The recent Davis Committee Report on Estate Duty has revealed that SARS is concerned with the use of trusts for tax planning purposes. 

The Davis Tax Committee First Interim Report on Estate Duty (DTC Report) was released for public comment on 13 July 2015. The DTC Report, in essence, proposes that "many deficiencies of the current estate duty system be addressed by way of…simple yet fundamental amendments to the existing legislation.” 

The DTC Report deals, among others, with donations tax, estate duty and the taxation of trusts. We set out below our comments on the recommendations made in the DTC Report insofar as they are applicable to trusts. 

It is clear from the DTC Report that SARS is concerned with the use of trusts for tax planning purposes and, in particular, in the context of estate planning. 

The recommendations in the DTC Report are subject to consultation and will not necessarily find their way into draft tax legislation. In this regard, the DTC Report specifically states that, "the repeal of the attribution provisions will have diverse and far-reaching implications... An extensive consultative process will have to follow … to identify and address the many issues involved.” 

In Broomberg on Tax Strategy it is stated that: 

"The common assumption is that trusts are some kind of tax panacea... Then, conversely, from a…SARS…perspective trusts are viewed with a degree of suspicion and mistrust. [T]he truth lies somewhere between these positions. Trusts are useful vehicles, but there is little tax magic that arises from the utilisation of a trust.” 

South Africa has well established rules and case law dealing with the taxation of trusts. SARS also recently introduced new tax returns for trusts that require far more detailed disclosures by taxpayers in accordance with these principles. It is hoped that the fact that these mechanisms are currently available will be considered during the extensive consultative process and that solutions can be found to the issues identified in the DTC Report without adopting all the proposed tax measures. 

General principles relating to the taxation of trusts 

In terms of South African tax law, essentially, two different types of trusts exist, namely a vesting trust and a discretionary trust. A vesting trust is a trust in which the beneficiary has a vested right to the income and/or capital thereof, i.e. the beneficiary has a right to trust distributions which cannot be defeated, and such right passes to his cessionaries or his estate upon his death even if the distribution is payable at some future date. 
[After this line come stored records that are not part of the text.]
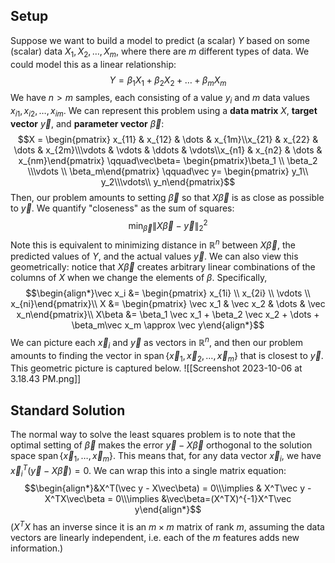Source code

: ## Setup
Suppose we want to build a model to predict (a scalar) $Y$ based on some (scalar) data $X_1, X_2, \dots, X_m$, where there are $m$ different types of data. We could model this as a linear relationship:
$$Y = \beta_1X_1 +\beta_2X_2 + \dots + \beta_mX_m$$
We have $n > m$ samples, each consisting of a value $y_i$ and $m$ data values $x_{i1}, x_{i2}, \dots, x_{im}$. We can represent this problem using a **data matrix** $X$, **target vector** $\vec y$, and **parameter vector** $\vec\beta$:
$$X = \begin{pmatrix} x_{11} & x_{12} & \dots & x_{1m}\\x_{21} & x_{22} & \dots & x_{2m}\\\vdots & \vdots & \ddots & \vdots\\x_{n1} & x_{n2} & \dots & x_{nm}\end{pmatrix} \qquad\vec\beta= \begin{pmatrix}\beta_1 \\ \beta_2 \\\vdots \\ \beta_m\end{pmatrix} \qquad\vec y= \begin{pmatrix} y_1\\ y_2\\\vdots\\ y_n\end{pmatrix}$$
Then, our problem amounts to setting $\vec\beta$ so that $X\vec\beta$ is as close as possible to $\vec y$. We quantify "closeness" as the sum of squares:$$\min_{\vec \beta}  \lVert X\vec\beta - \vec y\rVert_2^2 $$Note this is equivalent to minimizing distance in $\mathbb{R}^n$ between $X\vec\beta$, the predicted values of $Y$, and the actual values $\vec y$. We can also view this geometrically: notice that $X\vec\beta$ creates arbitrary linear combinations of the columns of $X$ when we change the elements of $\beta$. Specifically, $$\begin{align*}\vec x_i &= \begin{pmatrix} x_{1i} \\ x_{2i} \\ \vdots \\ x_{ni}\end{pmatrix}\\ X &= \begin{pmatrix} \vec x_1 & \vec x_2 & \dots & \vec x_n\end{pmatrix}\\ X\beta &= \beta_1 \vec x_1 + \beta_2 \vec x_2 + \dots + \beta_m\vec x_m \approx \vec y\end{align*}$$We can picture each $\vec x_i$ and $\vec y$ as vectors in $\mathbb R^n$, and then our problem amounts to finding the vector in $\operatorname{span}\{\vec x_1, \vec x_2, \dots, \vec x_m\}$ that is closest to $\vec y$. This geometric picture is captured below.
![[Screenshot 2023-10-06 at 3.18.43 PM.png]]
## Standard Solution
The normal way to solve the least squares problem is to note that the optimal setting of $\vec \beta$ makes the error $\vec y - X\vec \beta$ orthogonal to the solution space $\operatorname{span}\{\vec x_1, \dots, \vec x_m\}$. This means that, for any data vector $\vec x_i$, we have $\vec x_i^T (\vec y - X\vec\beta) = 0$. We can wrap this into a single matrix equation:$$\begin{align*}&X^T(\vec y - X\vec\beta) = 0\\\implies & X^T\vec y - X^TX\vec\beta = 0\\\implies &\vec\beta=(X^TX)^{-1}X^T\vec y\end{align*}$$($X^TX$ has an inverse since it is an $m\times m$ matrix of rank $m$, assuming the data vectors are linearly independent, i.e. each of the $m$ features adds new information.)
A discretionary trust does not provide a beneficiary with a vested right to trust distributions. Instead, the trustees have a discretion to make distributions to beneficiaries. Section 25B of the Income Tax Act No. 58 of 1962 (Income Tax Act), read together with section 7(1), essentially codified the conduit-pipe principle first articulated in South African common law. In this regard, income received by or accrued to a vesting trust is taxed in the hands of the vested beneficiary/ies, i.e. the trust is transparent for tax purposes. On the other hand, income received by or accrued to a discretionary trust will be taxed in the hands of the trust, unless it is distributed to a beneficiary before the fiscal year end of the trust, in which case it will be taxed in the beneficiary’s hands.

The above income tax consequences may, however, be superseded by the deeming provisions relating to trust income as set out in section 7 of the Income Tax Act. In this regard, where any person (including a South African tax resident) makes a gratuitous disposal to a domestic trust which is subject to a condition or stipulation which provides that the beneficiaries may not receive the income (or a portion thereof) until the happening of some event, section 7(5) may attribute the retained income derived by the trust from such gratuitous disposition to that person until the happening of the event or the death of that person, whichever first takes place. It is accepted that the exercise of their discretion by the trustees of a discretionary trust is regarded as being an "event” for purposes of this section. 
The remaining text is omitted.